ルノワールは、第三回目の印象派展を最後に、セザンヌやシスレーとともに、印象派展への出典を取りやめ、再びサロンに出展するようになった。当時の取り決めで、両方とも出展するわけにはいかなかったのである。そのサロンには、1879年に「シャルパンティ夫人と子どもたち(Madame Georges Charpentier et ses enfants)」を出展して、みごと入選した。それが彼に、画家としての名声と、将来への見通しをもたらした。ルノワールは、あのやかましかった美術批評家たちの支持を取り付けたのである。

シャルパンティエ夫人は、出版事業者ジョルジュ・シャルパンティエの妻。
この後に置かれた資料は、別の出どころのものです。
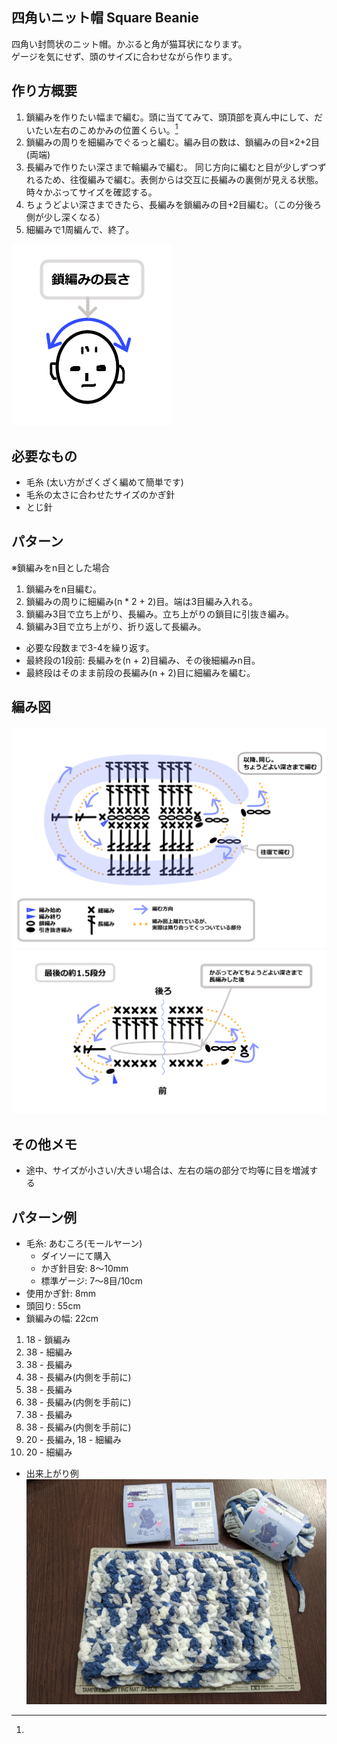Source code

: 四角いニット帽 Square Beanie
---

四角い封筒状のニット帽。かぶると角が猫耳状になります。  
ゲージを気にせず、頭のサイズに合わせながら作ります。



## 作り方概要
1. 鎖編みを作りたい幅まで編む。頭に当ててみて、頭頂部を真ん中にして、だいたい左右のこめかみの位置くらい。[^1]
2. 鎖編みの周りを細編みでぐるっと編む。編み目の数は、鎖編みの目×2+2目(両端)
3. 長編みで作りたい深さまで輪編みで編む。
   同じ方向に編むと目が少しずつずれるため、往復編みで編む。表側からは交互に長編みの裏側が見える状態。
   時々かぶってサイズを確認する。
5. ちょうどよい深さまできたら、長編みを鎖編みの目+2目編む。（この分後ろ側が少し深くなる）
6. 細編みで1周編んで、終了。

[^1]:   
![鎖編みの長さの目安](SquareBenie3.png "鎖編みの長さの目安")


## 必要なもの
- 毛糸 (太い方がざくざく編めて簡単です)
- 毛糸の太さに合わせたサイズのかぎ針
- とじ針


## パターン

※鎖編みをn目とした場合

1. 鎖編みをn目編む。
2. 鎖編みの周りに細編み(n * 2 + 2)目。端は3目編み入れる。
3. 鎖編み3目で立ち上がり、長編み。立ち上がりの鎖目に引抜き編み。
4. 鎖編み3目で立ち上がり、折り返して長編み。
- 必要な段数まで3-4を繰り返す。  
- 最終段の1段前: 長編みを(n + 2)目編み、その後細編みn目。  
- 最終段はそのまま前段の長編み(n + 2)目に細編みを編む。


## 編み図

![編み図](SquareBenie1.png "編み図")  
![編み図(最後)](SquareBenie2.png "編み図(最後)")


## その他メモ
- 途中、サイズが小さい/大きい場合は、左右の端の部分で均等に目を増減する


## パターン例

- 毛糸: あむころ(モールヤーン)
  - ダイソーにて購入
  - かぎ針目安: 8～10mm
  - 標準ゲージ: 7～8目/10cm
- 使用かぎ針: 8mm
- 頭回り: 55cm
- 鎖編みの幅: 22cm

1. 18 - 鎖編み
1. 38 - 細編み
1. 38 - 長編み
1. 38 - 長編み(内側を手前に)
1. 38 - 長編み
1. 38 - 長編み(内側を手前に)
1. 38 - 長編み
1. 38 - 長編み(内側を手前に)
1. 20 - 長編み, 18 - 細編み
1. 20 - 細編み

- 出来上がり例
![出来上がり例](SquaireBenie-amukoro.jpg)  

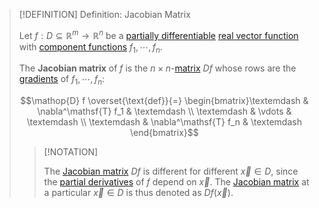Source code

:>[!DEFINITION] Definition: Jacobian Matrix
>
>Let $f: D \subseteq \mathbb{R}^m \to \mathbb{R}^n$ be a [partially differentiable](Partial%20Derivatives%20of%20Real%20Vector%20Functions.md) [real vector function](../Real%20Vector%20Function.md) with [component functions](../Real%20Vector%20Function.md) $f_1,\cdots,f_n$.
>
>The **Jacobian matrix** of $f$ is the $n \times n$-[matrix](../../../../Algebra/Linear%20Algebra/Matrices/Square%20Matrices/Square%20Matrix.md) $Df$ whose rows are the [gradients](../../Scalar%20Fields/Differentiation/Gradient.md) of $f_1,\cdots,f_n$:
>
>$$\mathop{D} f \overset{\text{def}}{=} \begin{bmatrix}\textemdash & \nabla^\mathsf{T} f_1 & \textemdash \\ \textemdash & \vdots & \textemdash \\ \textemdash & \nabla^\mathsf{T} f_n & \textemdash \end{bmatrix}$$
>
>>[!NOTATION]
>>
>>The [Jacobian matrix](Jacobian%20Matrix.md) $Df$ is different for different $\vec{x} \in D$, since the [partial derivatives](Partial%20Derivatives%20of%20Real%20Vector%20Functions.md) of $f$ depend on $\vec{x}$. The [Jacobian matrix](Jacobian%20Matrix.md) at a particular $\vec{x} \in D$ is thus denoted as $Df(\vec{x})$.
>>
>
ジョルジュはフローベール、ドーデ、ゾラといった人気作家たちの作品を出版していた。彼の家は、文芸サロンのような体裁となり、多くの文学者や芸術家が集まっていた。ルノワールは、1876年に夫人の肖像画を描いたことがきっかけで、そのサロンへの出入りを許されていたようである。そうした縁で、この大作を描いたわけである。

自宅でくつろぐシャルパンティエ夫人と二人の子どもたち。二人とも少女に見えるが、実は右側の椅子に座っている子は、弟のポールなのである。そのポールに女装させたのが誰の意思によるものなのか。ルノワール自身は、この作品に言及した際に、夫人と二人の娘という言い方をしているから、二人とも少女だと思っていたフシがある。実際絵の中のポールは、女の子にしか見えない。

この絵は大変な評判となった。それにはシャルパンティエ夫人の各方面への働きかけがあったともいわれている。いずれにしてもルノアールは、この作品によって、当代を代表する画家の仲間入りをすることになったのである。

小説家のプルーストはシャルパンティエ夫人のサロンに出入りしており、小説の中でもその様子に触れているくらいなのだが、「見だされた時」という作品の中でこの絵に触れ、ティツィアーノの最高傑作に匹敵すると言って褒めている。